The flexor retinaculum (transverse carpal ligament, or anterior annular ligament) is a strong, fibrous band of the hand that arches over the carpal bones. By covering the carpal bones if forms the carpal tunnel, through which the median nerve and tendons of muscles which flex the hand pass.
On the ulnar side, the flexor retinaculum attaches to the pisiform bone and the hook of the hamate bone. On the radial side, it attaches to the tubercle of the scaphoid bone, and to the medial part of the palmar surface and the ridge of the trapezium bone.
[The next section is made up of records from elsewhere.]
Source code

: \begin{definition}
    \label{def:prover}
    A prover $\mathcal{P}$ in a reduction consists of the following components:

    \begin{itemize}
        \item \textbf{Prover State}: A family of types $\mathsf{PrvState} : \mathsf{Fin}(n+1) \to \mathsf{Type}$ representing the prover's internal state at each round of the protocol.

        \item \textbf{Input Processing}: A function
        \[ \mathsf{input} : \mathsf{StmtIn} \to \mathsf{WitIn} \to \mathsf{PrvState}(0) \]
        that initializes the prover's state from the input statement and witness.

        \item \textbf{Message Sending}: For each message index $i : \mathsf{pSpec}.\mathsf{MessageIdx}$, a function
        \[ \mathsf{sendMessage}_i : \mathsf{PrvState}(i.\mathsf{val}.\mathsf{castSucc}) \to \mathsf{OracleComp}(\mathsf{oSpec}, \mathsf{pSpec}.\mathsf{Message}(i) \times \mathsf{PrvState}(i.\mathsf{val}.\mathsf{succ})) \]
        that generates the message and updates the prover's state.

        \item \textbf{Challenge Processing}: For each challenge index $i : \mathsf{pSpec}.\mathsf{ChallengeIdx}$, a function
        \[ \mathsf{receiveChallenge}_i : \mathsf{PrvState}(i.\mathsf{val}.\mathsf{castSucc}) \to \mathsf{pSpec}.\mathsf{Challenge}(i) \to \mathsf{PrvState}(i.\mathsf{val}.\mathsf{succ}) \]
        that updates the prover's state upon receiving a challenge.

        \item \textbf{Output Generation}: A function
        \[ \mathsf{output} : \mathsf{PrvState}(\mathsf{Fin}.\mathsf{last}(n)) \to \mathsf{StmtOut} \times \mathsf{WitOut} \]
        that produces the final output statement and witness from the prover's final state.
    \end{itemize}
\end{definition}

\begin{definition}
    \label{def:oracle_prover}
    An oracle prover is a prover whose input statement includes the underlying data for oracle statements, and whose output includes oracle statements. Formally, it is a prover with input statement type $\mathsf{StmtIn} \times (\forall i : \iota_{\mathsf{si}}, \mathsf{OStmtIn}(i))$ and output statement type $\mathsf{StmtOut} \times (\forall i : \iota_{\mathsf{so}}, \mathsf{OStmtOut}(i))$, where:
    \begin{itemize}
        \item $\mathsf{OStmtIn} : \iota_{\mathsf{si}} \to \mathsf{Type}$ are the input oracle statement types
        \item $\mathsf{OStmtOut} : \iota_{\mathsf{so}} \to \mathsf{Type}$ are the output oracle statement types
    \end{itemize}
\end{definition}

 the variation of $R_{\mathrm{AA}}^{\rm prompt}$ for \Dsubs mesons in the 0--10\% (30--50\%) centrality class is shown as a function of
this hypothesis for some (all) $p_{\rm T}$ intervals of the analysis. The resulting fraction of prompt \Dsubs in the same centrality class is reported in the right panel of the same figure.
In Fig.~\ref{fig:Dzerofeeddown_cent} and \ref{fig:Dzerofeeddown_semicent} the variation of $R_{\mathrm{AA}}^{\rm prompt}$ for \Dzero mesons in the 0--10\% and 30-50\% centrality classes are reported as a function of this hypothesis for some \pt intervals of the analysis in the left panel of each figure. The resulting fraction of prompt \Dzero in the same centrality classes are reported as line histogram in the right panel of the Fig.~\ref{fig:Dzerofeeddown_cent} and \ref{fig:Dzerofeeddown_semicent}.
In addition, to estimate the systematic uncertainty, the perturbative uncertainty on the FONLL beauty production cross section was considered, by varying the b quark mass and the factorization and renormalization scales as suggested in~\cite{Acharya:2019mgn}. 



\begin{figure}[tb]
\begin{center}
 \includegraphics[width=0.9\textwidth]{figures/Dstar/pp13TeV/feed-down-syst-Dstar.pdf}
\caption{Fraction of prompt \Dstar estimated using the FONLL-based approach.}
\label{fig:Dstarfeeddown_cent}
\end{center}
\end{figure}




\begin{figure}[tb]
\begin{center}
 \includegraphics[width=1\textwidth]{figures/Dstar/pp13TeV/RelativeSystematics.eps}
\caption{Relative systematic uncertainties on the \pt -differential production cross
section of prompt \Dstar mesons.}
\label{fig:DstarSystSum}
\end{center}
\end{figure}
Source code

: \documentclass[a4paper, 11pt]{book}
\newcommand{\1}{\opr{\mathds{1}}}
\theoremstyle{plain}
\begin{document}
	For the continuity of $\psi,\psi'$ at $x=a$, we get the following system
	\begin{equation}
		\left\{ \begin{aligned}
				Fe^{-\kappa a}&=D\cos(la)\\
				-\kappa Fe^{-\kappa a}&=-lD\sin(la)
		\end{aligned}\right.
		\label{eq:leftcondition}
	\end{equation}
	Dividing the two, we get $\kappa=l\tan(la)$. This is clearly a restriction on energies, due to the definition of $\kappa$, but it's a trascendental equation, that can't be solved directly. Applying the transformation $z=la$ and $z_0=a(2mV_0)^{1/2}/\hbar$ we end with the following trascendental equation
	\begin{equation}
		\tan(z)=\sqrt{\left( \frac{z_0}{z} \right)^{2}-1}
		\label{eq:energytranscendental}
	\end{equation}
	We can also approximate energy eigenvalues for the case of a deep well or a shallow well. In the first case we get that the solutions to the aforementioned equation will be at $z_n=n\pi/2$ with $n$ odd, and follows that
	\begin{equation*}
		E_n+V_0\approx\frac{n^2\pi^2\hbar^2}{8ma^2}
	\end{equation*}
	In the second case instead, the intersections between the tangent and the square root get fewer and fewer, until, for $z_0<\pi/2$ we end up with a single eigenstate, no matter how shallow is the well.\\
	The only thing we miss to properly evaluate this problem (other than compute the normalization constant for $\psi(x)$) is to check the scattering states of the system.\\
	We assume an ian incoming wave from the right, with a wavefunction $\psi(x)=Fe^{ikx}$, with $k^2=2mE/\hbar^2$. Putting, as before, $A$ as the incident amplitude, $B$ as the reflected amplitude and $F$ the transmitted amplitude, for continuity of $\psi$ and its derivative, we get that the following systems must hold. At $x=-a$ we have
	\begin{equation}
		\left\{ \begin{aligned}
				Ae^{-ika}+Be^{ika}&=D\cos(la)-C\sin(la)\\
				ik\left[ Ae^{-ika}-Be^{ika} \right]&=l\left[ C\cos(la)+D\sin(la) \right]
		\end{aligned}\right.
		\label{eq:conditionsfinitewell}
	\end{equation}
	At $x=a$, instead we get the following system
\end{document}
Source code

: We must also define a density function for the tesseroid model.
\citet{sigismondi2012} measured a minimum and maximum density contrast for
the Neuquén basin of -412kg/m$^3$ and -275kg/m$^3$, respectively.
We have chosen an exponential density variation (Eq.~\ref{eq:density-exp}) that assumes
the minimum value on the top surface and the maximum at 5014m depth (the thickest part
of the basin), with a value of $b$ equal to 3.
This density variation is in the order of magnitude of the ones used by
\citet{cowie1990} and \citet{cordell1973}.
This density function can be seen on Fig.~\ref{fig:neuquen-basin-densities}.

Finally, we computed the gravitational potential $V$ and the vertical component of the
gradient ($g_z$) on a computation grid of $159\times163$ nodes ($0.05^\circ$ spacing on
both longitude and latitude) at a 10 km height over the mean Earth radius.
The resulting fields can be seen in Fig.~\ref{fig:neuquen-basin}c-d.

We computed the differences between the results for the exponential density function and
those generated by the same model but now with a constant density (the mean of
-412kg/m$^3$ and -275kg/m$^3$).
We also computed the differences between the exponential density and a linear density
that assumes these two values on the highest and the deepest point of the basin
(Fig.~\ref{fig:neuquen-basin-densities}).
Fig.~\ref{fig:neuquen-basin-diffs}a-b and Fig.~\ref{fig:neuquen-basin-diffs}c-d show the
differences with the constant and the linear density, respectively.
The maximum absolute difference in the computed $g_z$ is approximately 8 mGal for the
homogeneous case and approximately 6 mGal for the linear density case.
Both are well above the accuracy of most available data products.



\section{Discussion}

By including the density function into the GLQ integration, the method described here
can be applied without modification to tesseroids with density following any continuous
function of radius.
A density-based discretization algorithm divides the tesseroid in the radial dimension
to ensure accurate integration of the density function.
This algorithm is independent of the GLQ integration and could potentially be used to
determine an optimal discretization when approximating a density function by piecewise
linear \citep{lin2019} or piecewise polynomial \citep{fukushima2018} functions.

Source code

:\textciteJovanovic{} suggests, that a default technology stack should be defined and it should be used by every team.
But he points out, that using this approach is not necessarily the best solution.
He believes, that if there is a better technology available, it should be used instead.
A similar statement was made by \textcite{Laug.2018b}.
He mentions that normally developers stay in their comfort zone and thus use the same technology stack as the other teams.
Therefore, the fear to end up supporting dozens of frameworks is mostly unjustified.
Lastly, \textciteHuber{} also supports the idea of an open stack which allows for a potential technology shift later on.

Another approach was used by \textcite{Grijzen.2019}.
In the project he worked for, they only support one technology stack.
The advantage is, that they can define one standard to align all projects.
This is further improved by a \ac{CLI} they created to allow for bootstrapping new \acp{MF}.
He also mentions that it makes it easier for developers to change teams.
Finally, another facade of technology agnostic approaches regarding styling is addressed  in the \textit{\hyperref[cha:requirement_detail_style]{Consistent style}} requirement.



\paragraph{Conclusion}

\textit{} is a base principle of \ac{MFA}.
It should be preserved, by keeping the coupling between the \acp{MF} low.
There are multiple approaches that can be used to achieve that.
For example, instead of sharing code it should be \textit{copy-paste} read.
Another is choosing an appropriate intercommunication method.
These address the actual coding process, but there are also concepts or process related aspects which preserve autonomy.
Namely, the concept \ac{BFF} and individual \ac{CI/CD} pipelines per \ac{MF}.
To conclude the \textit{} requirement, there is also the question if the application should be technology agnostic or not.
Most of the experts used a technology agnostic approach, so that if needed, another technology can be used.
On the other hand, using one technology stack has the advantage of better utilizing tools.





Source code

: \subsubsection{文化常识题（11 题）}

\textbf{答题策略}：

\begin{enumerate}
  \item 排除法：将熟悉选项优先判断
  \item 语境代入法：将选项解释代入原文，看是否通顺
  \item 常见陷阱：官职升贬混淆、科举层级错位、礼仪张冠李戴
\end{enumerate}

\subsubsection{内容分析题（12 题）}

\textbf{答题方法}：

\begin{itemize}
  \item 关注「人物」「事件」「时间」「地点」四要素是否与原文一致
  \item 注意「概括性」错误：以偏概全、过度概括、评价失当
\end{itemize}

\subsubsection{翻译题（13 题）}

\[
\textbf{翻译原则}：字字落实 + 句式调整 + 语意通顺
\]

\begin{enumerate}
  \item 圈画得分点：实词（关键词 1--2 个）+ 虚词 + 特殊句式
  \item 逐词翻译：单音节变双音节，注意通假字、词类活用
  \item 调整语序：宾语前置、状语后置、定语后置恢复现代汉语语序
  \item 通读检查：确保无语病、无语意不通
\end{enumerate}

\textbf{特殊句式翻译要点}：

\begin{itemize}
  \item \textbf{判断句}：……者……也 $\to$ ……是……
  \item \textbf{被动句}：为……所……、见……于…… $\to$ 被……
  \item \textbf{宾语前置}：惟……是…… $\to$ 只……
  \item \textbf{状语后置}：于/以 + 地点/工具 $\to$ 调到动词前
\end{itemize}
The flexor retinaculum is continuous with the palmar carpal ligament, and deeper with the palmar aponeurosis. The ulnar artery and ulnar nerve, and the cutaneous branches of the median and ulnar nerves, pass on top of the flexor retinaculum.
At its lateral end is the tendon of the flexor carpi radialis, which lies in the groove on the greater multangular between the attachments of the ligament to the bone.
On its palmar surface the tendons of the palmaris longus and flexor carpi ulnaris are partly attached; below, the short muscles of the thumb and little finger originate from the flexor retinaculum.
Ten fresh-frozen cadaver wrists were used to digitize three-dimensionally. The attachments of each ligament were represented in a model combining CT surfaces overlaid by a digitized 3-D surface, and were also visually depicted with a different color for each on 3-D images of the bones.
The flexor retinaculum was found to be composed of two or three discrete ligaments. Both the trapezium-hook of hamate ligament and the trapezium-pisiform ligament were identified in all ten specimens. The scaphoid-pisiform ligament was found in only two of the ten specimens. The average areas of the attachments of the TCL were 42.7 mm(2) on the trapezium, 30.0 mm(2) on the hook of hamate, 21.6 mm(2) on the pisiform, and 12.7 mm(2) on the scaphoid.
The anatomic 3-D attachment sites of the TCL were visually shown qualitatively, and their areas quantified. This 3-D information offers further knowledge and understanding of the anatomy and biomechanics of the TCL. It could also help in the accurate assessment of radiographic images and treatment of various wrist injuries and diseases when performing such procedures as carpal tunnel release, Guyon's canal release, trapeziectomy, hook of hamate excision, or arthroscopy 1).